There are so many benefits to properly training your dog. It builds their confidence and trust, provides mental stimulation, and strengthens the bonds between you and your dog. Training is a core foundation of responsible pet ownership that will help you and your dog live a full and happy life together. But let's be honest, proper training can be overwhelming. It takes time, dedication, and consistency. So, is a professional trainer the right choice? Getting help from an outside source can provide a lifetime of benefits for both you and your dog. Here's a list of perks you can get from professional training.

    Benefits of group training

  • Great socialization. When you enroll in a group training class, your puppy will be exposed to other dogs more. They'll get an opportunity to properly interact with other dogs and learn how to listen to you when meeting new friends.
  • Teaches them how to deal with distractions. Group classes challenge your dog must learn around other dogs. Learning new skills while dealing with distractions will teach your dog to tune out all the noise and focus on you.
  • Develops new skills. Group classes are set up to cover a particular number of topics & skills that your dog can learn and practice over the duration of the class.
  • Affordable choice. In general, group classes are more accessible because of their pricing. One trainer can teach an entire group of dogs (and their owners, like you), which allows the cost to be spread out among all the participants.

    Benefits of private training

  • Custom learning. A huge benefit of private training is the 100% attention your puppy will receive from their trainer. Every puppy is different and learns at their own pace. This training method allows you to reach specific goals with a personalized training plan.
  • Train from home. This gives your puppy a chance to learn in their space and environment, which makes it easier for you and your puppy to practice new behaviors more efficiently.
  • Minimal distractions. It can be difficult for your puppy to focus when other people and dogs are around.

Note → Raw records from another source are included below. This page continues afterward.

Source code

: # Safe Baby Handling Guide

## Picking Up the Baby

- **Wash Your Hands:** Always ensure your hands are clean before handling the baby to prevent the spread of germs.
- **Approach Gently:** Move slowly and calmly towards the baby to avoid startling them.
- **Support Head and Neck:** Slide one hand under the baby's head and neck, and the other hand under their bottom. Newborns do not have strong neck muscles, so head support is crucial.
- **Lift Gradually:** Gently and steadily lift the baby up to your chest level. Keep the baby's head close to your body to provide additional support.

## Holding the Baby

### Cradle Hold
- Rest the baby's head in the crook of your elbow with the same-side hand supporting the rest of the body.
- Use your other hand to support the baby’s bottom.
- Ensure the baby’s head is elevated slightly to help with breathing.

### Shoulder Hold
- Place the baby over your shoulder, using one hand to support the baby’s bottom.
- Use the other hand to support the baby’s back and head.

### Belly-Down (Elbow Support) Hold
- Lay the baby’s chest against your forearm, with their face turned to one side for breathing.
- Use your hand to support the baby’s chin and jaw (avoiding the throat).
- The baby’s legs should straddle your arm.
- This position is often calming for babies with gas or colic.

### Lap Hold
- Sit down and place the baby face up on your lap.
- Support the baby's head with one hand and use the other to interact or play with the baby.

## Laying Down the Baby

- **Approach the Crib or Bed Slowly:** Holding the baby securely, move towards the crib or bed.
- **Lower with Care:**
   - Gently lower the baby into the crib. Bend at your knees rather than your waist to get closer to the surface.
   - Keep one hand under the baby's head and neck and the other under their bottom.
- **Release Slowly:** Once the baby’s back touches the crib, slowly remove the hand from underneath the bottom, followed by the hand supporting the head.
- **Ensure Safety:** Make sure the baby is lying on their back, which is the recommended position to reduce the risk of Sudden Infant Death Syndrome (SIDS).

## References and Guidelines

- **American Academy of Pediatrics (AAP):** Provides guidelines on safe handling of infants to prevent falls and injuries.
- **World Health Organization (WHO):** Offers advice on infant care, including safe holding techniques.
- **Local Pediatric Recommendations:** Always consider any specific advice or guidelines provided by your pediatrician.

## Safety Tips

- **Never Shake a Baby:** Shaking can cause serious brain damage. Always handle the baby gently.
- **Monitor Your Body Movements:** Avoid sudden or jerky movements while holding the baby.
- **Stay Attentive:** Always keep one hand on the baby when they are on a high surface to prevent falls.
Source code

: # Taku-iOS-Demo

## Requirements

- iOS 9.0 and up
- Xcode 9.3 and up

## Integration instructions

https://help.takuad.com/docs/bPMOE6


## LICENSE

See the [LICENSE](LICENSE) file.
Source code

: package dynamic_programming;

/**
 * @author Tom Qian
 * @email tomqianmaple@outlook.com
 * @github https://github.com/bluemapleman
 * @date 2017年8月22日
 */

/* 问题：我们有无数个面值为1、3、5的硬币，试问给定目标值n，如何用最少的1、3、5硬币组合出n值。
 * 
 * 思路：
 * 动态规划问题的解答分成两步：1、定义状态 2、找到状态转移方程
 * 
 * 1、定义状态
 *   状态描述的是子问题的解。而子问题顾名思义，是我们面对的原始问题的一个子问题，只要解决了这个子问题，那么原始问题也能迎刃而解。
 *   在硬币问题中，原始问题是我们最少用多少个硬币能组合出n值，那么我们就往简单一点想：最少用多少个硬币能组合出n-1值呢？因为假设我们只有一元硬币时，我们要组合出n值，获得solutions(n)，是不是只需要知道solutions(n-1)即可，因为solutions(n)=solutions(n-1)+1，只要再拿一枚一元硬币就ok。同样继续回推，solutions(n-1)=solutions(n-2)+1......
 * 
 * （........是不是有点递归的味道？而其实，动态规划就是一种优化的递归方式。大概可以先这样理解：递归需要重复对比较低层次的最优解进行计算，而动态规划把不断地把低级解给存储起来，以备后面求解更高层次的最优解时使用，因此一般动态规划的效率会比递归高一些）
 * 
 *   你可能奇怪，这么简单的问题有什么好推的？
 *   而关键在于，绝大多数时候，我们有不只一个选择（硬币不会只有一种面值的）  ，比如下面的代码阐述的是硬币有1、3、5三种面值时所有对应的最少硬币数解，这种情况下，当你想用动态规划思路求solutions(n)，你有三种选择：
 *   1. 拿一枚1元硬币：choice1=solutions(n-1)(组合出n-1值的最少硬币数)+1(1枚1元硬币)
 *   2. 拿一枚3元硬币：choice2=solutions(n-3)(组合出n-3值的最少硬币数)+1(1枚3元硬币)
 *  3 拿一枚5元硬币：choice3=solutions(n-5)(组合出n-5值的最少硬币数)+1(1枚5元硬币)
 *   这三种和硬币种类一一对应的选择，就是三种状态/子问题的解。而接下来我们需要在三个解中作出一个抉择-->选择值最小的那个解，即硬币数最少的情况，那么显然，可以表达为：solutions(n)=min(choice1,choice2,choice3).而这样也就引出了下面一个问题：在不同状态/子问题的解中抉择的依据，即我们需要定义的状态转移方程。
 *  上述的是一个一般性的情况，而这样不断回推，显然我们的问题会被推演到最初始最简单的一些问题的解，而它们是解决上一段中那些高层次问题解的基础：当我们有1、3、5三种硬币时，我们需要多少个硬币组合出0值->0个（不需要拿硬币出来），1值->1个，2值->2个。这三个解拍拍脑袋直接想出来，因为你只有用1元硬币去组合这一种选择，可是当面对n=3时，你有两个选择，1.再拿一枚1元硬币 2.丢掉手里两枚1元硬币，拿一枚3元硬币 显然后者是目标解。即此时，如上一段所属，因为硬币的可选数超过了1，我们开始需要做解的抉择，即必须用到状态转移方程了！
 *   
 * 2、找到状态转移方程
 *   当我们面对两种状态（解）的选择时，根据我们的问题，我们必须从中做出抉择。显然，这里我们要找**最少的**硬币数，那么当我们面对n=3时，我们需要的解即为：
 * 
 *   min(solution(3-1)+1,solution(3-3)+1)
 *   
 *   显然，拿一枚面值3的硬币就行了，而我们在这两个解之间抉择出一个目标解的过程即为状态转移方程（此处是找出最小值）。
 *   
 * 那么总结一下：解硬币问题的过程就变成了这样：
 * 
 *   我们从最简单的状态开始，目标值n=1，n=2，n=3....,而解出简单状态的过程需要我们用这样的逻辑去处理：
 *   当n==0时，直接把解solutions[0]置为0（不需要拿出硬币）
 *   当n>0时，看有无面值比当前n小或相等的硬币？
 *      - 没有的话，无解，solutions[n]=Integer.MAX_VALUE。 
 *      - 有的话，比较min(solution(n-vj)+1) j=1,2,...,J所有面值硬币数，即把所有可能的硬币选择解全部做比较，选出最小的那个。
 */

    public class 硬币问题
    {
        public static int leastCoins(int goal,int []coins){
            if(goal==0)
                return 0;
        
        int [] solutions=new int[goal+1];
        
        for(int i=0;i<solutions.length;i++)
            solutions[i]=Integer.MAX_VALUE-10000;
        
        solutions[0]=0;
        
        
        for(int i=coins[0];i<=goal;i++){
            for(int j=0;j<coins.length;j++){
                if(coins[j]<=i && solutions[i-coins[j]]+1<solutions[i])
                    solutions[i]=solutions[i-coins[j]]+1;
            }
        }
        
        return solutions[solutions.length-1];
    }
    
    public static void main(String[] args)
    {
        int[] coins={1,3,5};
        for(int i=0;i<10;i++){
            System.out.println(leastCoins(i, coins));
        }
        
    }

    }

Some have a difficult time concentrating with so much going on around them. Private lessons only involve distractions intentionally to teach comprehension skills.
  • Homework and support. Your little pup may grasp certain lessons more easily than others. Private training allows you to spend an appropriate amount of time on each skill, and your trainer can provide you with helpful materials that can help you in areas that require the most attention.
  • Where should you go?

    Selecting the right trainer for your pup is very important. It’s best to start by asking around for recommendations. You may ask your breeder who they would recommend training your puppy. Check out Instagram from local options right in your area. You can also ask neighbors, friends, and family. If you choose to train your pup on your own, we recommend getting tips and information from Baxter & Bella. They offer great strategies and programs that will allow you to properly train your fur baby right from your own home.

Prepare for success with supplies

To ensure an easier transition to your home, it's essential to have your supplies ready beforehand. Puppies are known to be busy for a reason. Not only are they growing physically, but also mentally. You'll work together to establish proper routines, behaviors, and cuddles. You can expect to go through many supplies like blankets, toys, and even beds. We recommend stocking up on cheaper items in the beginning and investing in nicer products when your fur baby has made significant progress in their training.